We thank J.B. Li and members of R.Z.’s laboratory for critical discussion of the project and L. Wu for manuscript editing. We thank SYSU Ecology and Evolutionary Biology Sequencing Core Facility for the sequencing service. This study was supported by grants from the National Key R&D Program of China (no. 2018YFC1003100), Guangdong Major Science and Technology Projects (no. 2017B020226002 to R.Z.), Guangdong Innovative and Entrepreneurial Research Team Program (no. 2016ZT06S638 to R.Z.) and National Natural Science Foundation of China (nos. 91631108 and 31571341 to R.Z.).

Author information

Authors and Affiliations

Authors

Contributions

R.Z. conceived the project. T.H. and W.C. conducted the experiments. J.L performed the bioinformatics analysis. J.L, T.H., W.C., N.G. and R.Z. wrote the manuscript.

Corresponding author

Correspondence to Rui Zhang.

Ethics declarations

Competing interests

The authors declare no competing interests.

Additional information

Publisher’s note: Springer Nature remains neutral with regard to jurisdictional claims in published maps and institutional affiliations.

Integrated supplementary information

Supplementary Fig. 1 Evaluation of the sequencing mappers and RNA bisulfite treatment conditions.

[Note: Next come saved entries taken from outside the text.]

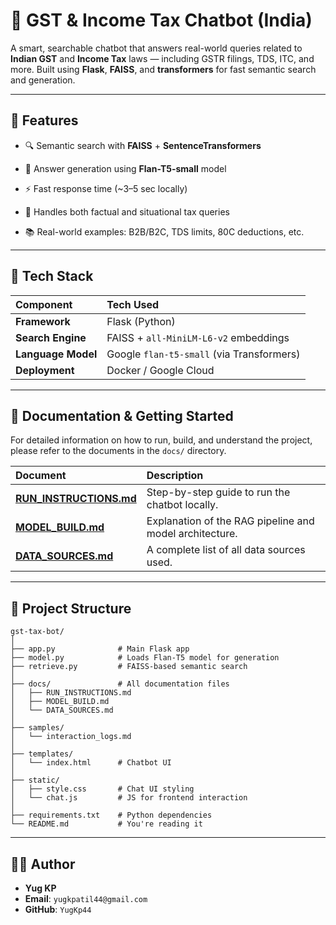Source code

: # 🤖 GST & Income Tax Chatbot (India)

A smart, searchable chatbot that answers real-world queries related to **Indian GST** and **Income Tax** laws — including GSTR filings, TDS, ITC, and more. Built using **Flask**, **FAISS**, and **transformers** for fast semantic search and generation.

---

## 📌 Features

- 🔍 Semantic search with **FAISS** + **SentenceTransformers**
- 🧠 Answer generation using **Flan-T5-small** model
- ⚡ Fast response time (~3–5 sec locally)
- 📄 Handles both factual and situational tax queries

- 📚 Real-world examples: B2B/B2C, TDS limits, 80C deductions, etc.

---

## 🧱 Tech Stack

| Component          | Tech Used                                 |
| :----------------- | :---------------------------------------- |
| **Framework**      | Flask (Python)                            |
| **Search Engine**  | FAISS + `all-MiniLM-L6-v2` embeddings     |
| **Language Model** | Google `flan-t5-small` (via Transformers) |
| **Deployment**     | Docker / Google Cloud                     |

---

## 📄 Documentation & Getting Started

For detailed information on how to run, build, and understand the project, please refer to the documents in the `docs/` directory.

| Document                                            | Description                                             |
| :-------------------------------------------------- | :------------------------------------------------------ |
| **[RUN_INSTRUCTIONS.md](documentation/RUN_INSTRUCTIONS.md)** | Step-by-step guide to run the chatbot locally.          |
| **[MODEL_BUILD.md](documentation/MODEL_BUILD.md)**           | Explanation of the RAG pipeline and model architecture. |
| **[DATA_SOURCES.md](documentation/DATA_SOURCES.md)**         | A complete list of all data sources used.               |


---

## 📁 Project Structure

```
gst-tax-bot/
│
├── app.py              # Main Flask app
├── model.py            # Loads Flan-T5 model for generation
├── retrieve.py         # FAISS-based semantic search
│
├── docs/               # All documentation files
│   ├── RUN_INSTRUCTIONS.md
│   ├── MODEL_BUILD.md
│   └── DATA_SOURCES.md
│
├── samples/
│   └── interaction_logs.md
│
├── templates/
│   └── index.html      # Chatbot UI
│
├── static/
│   ├── style.css       # Chat UI styling
│   └── chat.js         # JS for frontend interaction
│
├── requirements.txt    # Python dependencies
└── README.md           # You're reading it
```

---

## 🙋‍♂️ Author

- **Yug KP**
- **Email**: `yugkpatil44@gmail.com`
- **GitHub**: `YugKp44`
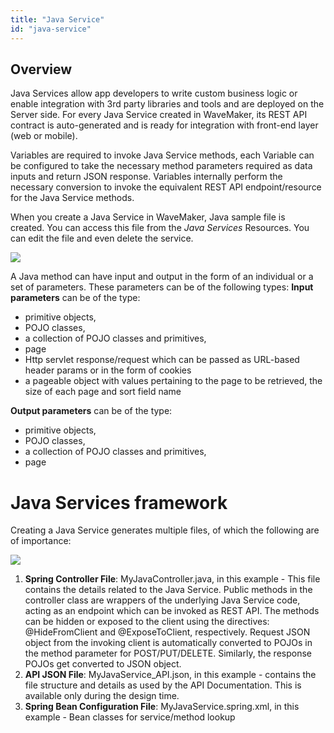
 ```yaml
---
title: "Java Service"
id: "java-service"
---
```


## **Overview**

Java Services allow app developers to write custom business logic or enable integration with 3rd party libraries and tools and are deployed on the Server side. For every Java Service created in WaveMaker, its REST API contract is auto-generated and is ready for integration with front-end layer (web or mobile).

Variables are required to invoke Java Service methods, each Variable can be configured to take the necessary method parameters required as data inputs and return JSON response. Variables internally perform the necessary conversion to invoke the equivalent REST API endpoint/resource for the Java Service methods.

When you create a Java Service in WaveMaker, Java sample file is created. You can access this file from the _Java Services_ Resources. You can edit the file and even delete the service.

[![](/learn/assets/Java_services.png)](/learn/assets/Java_services.png)

A Java method can have input and output in the form of an individual or a set of parameters. These parameters can be of the following types: **Input parameters** can be of the type:

- primitive objects,
- POJO classes,
- a collection of POJO classes and primitives,
- page
- Http servlet response/request which can be passed as URL-based header params or in the form of cookies
- a pageable object with values pertaining to the page to be retrieved, the size of each page and sort field name

**Output parameters** can be of the type:

- primitive objects,
- POJO classes,
- a collection of POJO classes and primitives,
- page

# Java Services framework

Creating a Java Service generates multiple files, of which the following are of importance:

[![](/learn/assets/JS_files.png)](/learn/assets/JS_files.png)

1. **Spring Controller File**: MyJavaController.java, in this example - This file contains the details related to the Java Service. Public methods in the controller class are wrappers of the underlying Java Service code, acting as an endpoint which can be invoked as REST API. The methods can be hidden or exposed to the client using the directives: @HideFromClient and @ExposeToClient, respectively. Request JSON object from the invoking client is automatically converted to POJOs in the method parameter for POST/PUT/DELETE. Similarly, the response POJOs get converted to JSON object.
2. **API JSON File**: MyJavaService_API.json, in this example - contains the file structure and details as used by the API Documentation. This is available only during the design time.
3. **Spring Bean Configuration File**: MyJavaService.spring.xml, in this example - Bean classes for service/method lookup

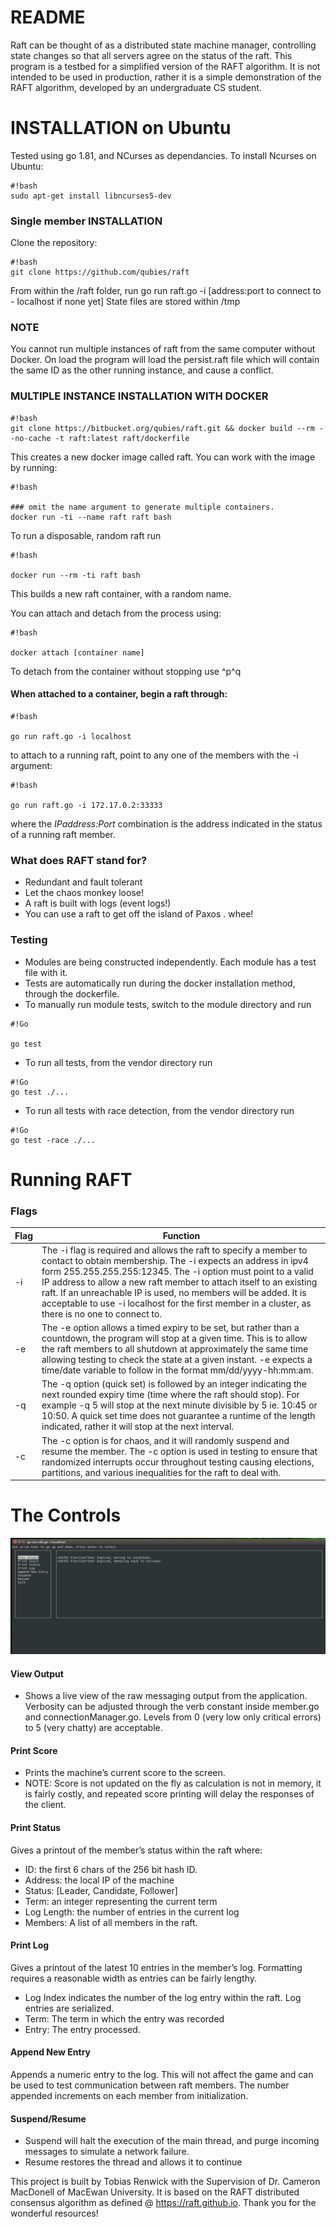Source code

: # README #
Raft can be thought of as a distributed state machine manager, controlling state changes so that all servers agree on the status of the raft. This program is a testbed for a simplified version of the RAFT algorithm. It is not intended to be used in production, rather it is a simple demonstration of the RAFT algorithm, developed by an undergraduate CS student.

# INSTALLATION on Ubuntu #
Tested using go 1.81, and NCurses as dependancies.
To install Ncurses on Ubuntu:
```
#!bash
sudo apt-get install libncurses5-dev
```
### Single member INSTALLATION  ###
Clone the repository:
```
#!bash
git clone https://github.com/qubies/raft 

```
From within the /raft folder, run go run raft.go -i [address:port to connect to - localhost if none yet]
State files are stored within /tmp
### NOTE ###
You cannot run multiple instances of raft from the same computer without Docker. On load the program will load the persist.raft file which will contain the same ID as the other running instance, and cause a conflict.

### MULTIPLE INSTANCE INSTALLATION WITH DOCKER ###
```
#!bash
git clone https://bitbucket.org/qubies/raft.git && docker build --rm --no-cache -t raft:latest raft/dockerfile

```
This creates a new docker image called raft. You can work with the image by running:

```
#!bash

### omit the name argument to generate multiple containers.
docker run -ti --name raft raft bash
```

To run a disposable, random raft run
```
#!bash

docker run --rm -ti raft bash
```
This builds a new raft container, with a random name.

You can attach and detach from the process using:
```
#!bash

docker attach [container name]
```
To detach from the container without stopping use ^p^q

#### When attached to a container, begin a raft through: ####
```
#!bash

go run raft.go -i localhost
```
to attach to a running raft, point to any one of the members with the -i argument:
```
#!bash

go run raft.go -i 172.17.0.2:33333
```
where the *IPaddress:Port* combination is the address indicated in the status of a running raft member.



### What does RAFT stand for? ###

* Redundant and fault tolerant
* Let the chaos monkey loose!
* A raft is built with logs (event logs!)
* You can use a raft to get off the island of Paxos  . whee!

### Testing ###

* Modules are being constructed independently. Each module has a test file with it.
* Tests are automatically run during the docker installation method, through the dockerfile.
* To manually run module tests, switch to the module directory and run

```
#!Go

go test
```

* To run all tests, from the vendor directory run
```
#!Go
go test ./...
```
* To run all tests with race detection, from the vendor directory run
```
#!Go
go test -race ./...
```
# Running RAFT #
### Flags ###
| Flag | Function                                                                                               |
|------|--------------------------------------------------------------------------------------------------------|
|-i    |The -i flag is required and allows the raft to specify a member to contact to obtain membership. The -i expects an address in ipv4 form 255.255.255.255:12345. The -i option must point to a valid IP address to allow a new raft member to attach itself to an existing raft. If an unreachable IP is used, no members will be added. It is acceptable to use -i localhost for the first member in a cluster, as there is no one to connect to. 
|-e    |The -e option allows a timed expiry to be set, but rather than a countdown, the program will stop at a given time. This is to allow the raft members to all shutdown at approximately the same time allowing testing to check the state at a given instant. -e expects a time/date variable to follow in the format mm/dd/yyyy-hh:mm:am.
|-q    |The -q option (quick set) is followed by an integer indicating the next rounded expiry time (time where the raft should stop). For example -q 5 will stop at the next minute divisible by 5 ie. 10:45 or 10:50. A quick set time does not guarantee a runtime of the length indicated, rather it will stop at the next interval. 
|-c    |The -c option is for chaos, and it will randomly suspend and resume the member. The -c option is used in testing to ensure that randomized interrupts occur throughout testing causing elections, partitions, and various inequalities for the raft to deal with. 

# The Controls #

![Menu](https://github.com/qubies/raft/raw/master/Images/screenShot.png "Raft Menu Screenshot")

#### View Output ####
  * Shows a live view of the raw messaging output from the application. Verbosity can be adjusted through the verb constant inside member.go and connectionManager.go. Levels from 0 (very low only critical errors) to 5 (very chatty) are acceptable. 
#### Print Score ####
  * Prints the machine’s current score to the screen.
  * NOTE: Score is not updated on the fly as calculation is not in memory, it is fairly costly, and repeated score printing will delay the responses of the client.
#### Print Status ####
Gives a printout of the member’s status within the raft where:
  * ID: the first 6 chars of the 256 bit hash ID.
  * Address: the local IP of the machine
  * Status: [Leader, Candidate, Follower]
  * Term: an integer representing the current term
  * Log Length: the number of entries in the current log
  * Members: A list of all members in the raft. 
#### Print Log ####
Gives a printout of the latest 10 entries in the member’s log. Formatting requires a reasonable width as entries can be fairly lengthy. 
  * Log Index indicates the number of the log entry within the raft. Log entries are serialized. 
  * Term: The term in which the entry was recorded
  * Entry: The entry processed.
#### Append New Entry ####
Appends a numeric entry to the log. This will not affect the game and can be used to test communication between raft members. The number appended increments on each member from initialization. 
#### Suspend/Resume ####
  * Suspend will halt the execution of the main thread, and purge incoming messages to simulate a network failure. 
  * Resume restores the thread and allows it to continue

This project is built by Tobias Renwick with the Supervision of Dr. Cameron MacDonell of MacEwan University. It is based on the RAFT distributed consensus algorithm as defined @ https://raft.github.io. Thank you for the wonderful resources!
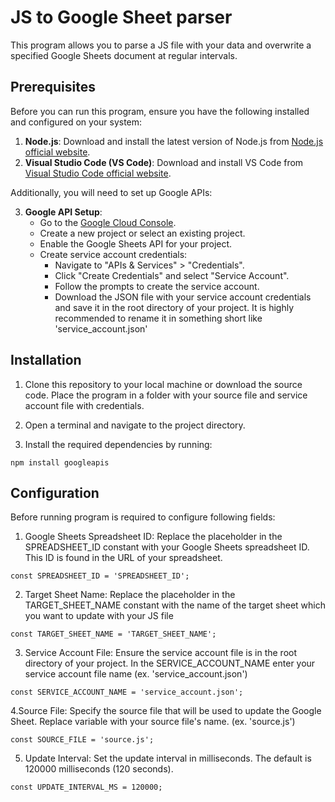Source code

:   # JS to Google Sheet parser

This program allows you to parse a JS file with your data and overwrite a specified Google Sheets document at regular intervals.

## Prerequisites

Before you can run this program, ensure you have the following installed and configured on your system:

1. **Node.js**: Download and install the latest version of Node.js from [Node.js official website](https://nodejs.org/).
2. **Visual Studio Code (VS Code)**: Download and install VS Code from [Visual Studio Code official website](https://code.visualstudio.com/).

Additionally, you will need to set up Google APIs:

3. **Google API Setup**:
   - Go to the [Google Cloud Console](https://console.cloud.google.com/).
   - Create a new project or select an existing project.
   - Enable the Google Sheets API for your project.
   - Create service account credentials:
     - Navigate to "APIs & Services" > "Credentials".
     - Click "Create Credentials" and select "Service Account".
     - Follow the prompts to create the service account.
     - Download the JSON file with your service account credentials and save it in the root directory of your project. It is highly recommended to rename it in something short like 'service_account.json'

## Installation

1. Clone this repository to your local machine or download the source code. Place the program in a folder with your source file and service account file with credentials.

2. Open a terminal and navigate to the project directory.

3. Install the required dependencies by running:
   
```console
npm install googleapis
```

## Configuration

Before running program is required to configure following fields:

1. Google Sheets Spreadsheet ID: Replace the placeholder in the SPREADSHEET_ID constant with your Google Sheets spreadsheet ID. This ID is found in the URL of your spreadsheet.
   
```console
const SPREADSHEET_ID = 'SPREADSHEET_ID';
```

2. Target Sheet Name: Replace the placeholder in the TARGET_SHEET_NAME constant with the name of the target sheet which you want to update with your JS file
   
```console
const TARGET_SHEET_NAME = 'TARGET_SHEET_NAME';
```

3. Service Account File: Ensure the service account file is in the root directory of your project. In the SERVICE_ACCOUNT_NAME enter your service account file name (ex. 'service_account.json')
   
```console
const SERVICE_ACCOUNT_NAME = 'service_account.json';
```

4.Source File: Specify the source file that will be used to update the Google Sheet. Replace variable with your source file's name. (ex. 'source.js')

```console
const SOURCE_FILE = 'source.js';
```

5. Update Interval: Set the update interval in milliseconds. The default is 120000 milliseconds (120 seconds).

```console
const UPDATE_INTERVAL_MS = 120000;
```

(a) Comparison of different sequencing mappers. The mapping efficiency and accuracy of different mappers evaluated with 100 bp (left) or 50bp (right) simulated paired-end reads. Simulated reads were generated by R package polyester. Six mapping strategies were tested: Bowtie2 (2.2.9), HISAT2 (2.10.0), HISAT2 plus Bowtie2, meRanGh (HISAT2-2.0.4) and meRanGs (STAR-2.5.2b) from meRanTK-1.20, and BS-RNA (2.10.0). The mapping rates were shown on the y axis. Pseudogene means that the simulated reads generated from pseudogenes were mapped to their parent genes. Despite these reads were not mapped to their original genomic coordinates, they may not be considered as incorrect mapping. (b) Comparison of the coverage of each ERCC mix between medium-stringency condition and high-stringency condition. The coverages were normalized by all detected ERCC reads of each library (Methods). The concentrations of the ERCC mixes reported in the manufacturer’s protocol were shown on the x axis. Each concentration contains several ERCC transcripts. (c) The distribution of the coverage across the in vitro transcribed transcript. The coverage is normalized by the total base count of the in vitro transcript. Dashed lines indicate the positions of the 5 Cs. C380 was omitted because of the significant decrease of sequenced depth, which indicates the failure of synthesis of the full-length transcript.

Supplementary Fig. 2 Characterizing the conversion rate, C-reads and m5C site distribution in different studies.

(a) Comparison of conversion rates among different studies. The raw sequencing data from all studies were mapped using our pipeline and all annotated transcripts were used to estimate the overall conversion rate. Conversion rates estimated using ERCC mixes were also shown in our samples. Annot., all genes from Ensembl annotation. (b) The cumulative distributions of C-reads among different studies. The number of Cs (C-content) in each C-read was shown on x axis. A lowly converted sample and a highly converted sample in this study, along with three samples from other studies were shown as examples. The rankings of the samples based on the overall conversion rate in the studies were given in parentheses. Forward (blue) and reverse (orange) reads were plotted separately. The dashed line indicates C-content of 3. c, Comparison of gene-specific conversion rates among BS-seq data generated by different methods. The distributions of gene-specific conversion rates in samples constructed by different BS-seq library construction protocols. The same 5 samples as in b were shown as examples. Genes with two C-position coverage cutoffs were shown: >1,000 (grey) and >10,000 (blue). Overall conversion rate (orange) and conversion rate estimated by ERCC mixes (red) were indicated as dashed lines. d, Stacked barplot showing the number of genes with different numbers of putative m5C sites. Sites reported in the original studies were used for analysis. The mRNA m5C site list of Legrand et al. is not available. e, Stacked barplot showing the number of m5C sites in different cluster statuses (Methods). f, Barplot showing the Gini coefficient in each sample.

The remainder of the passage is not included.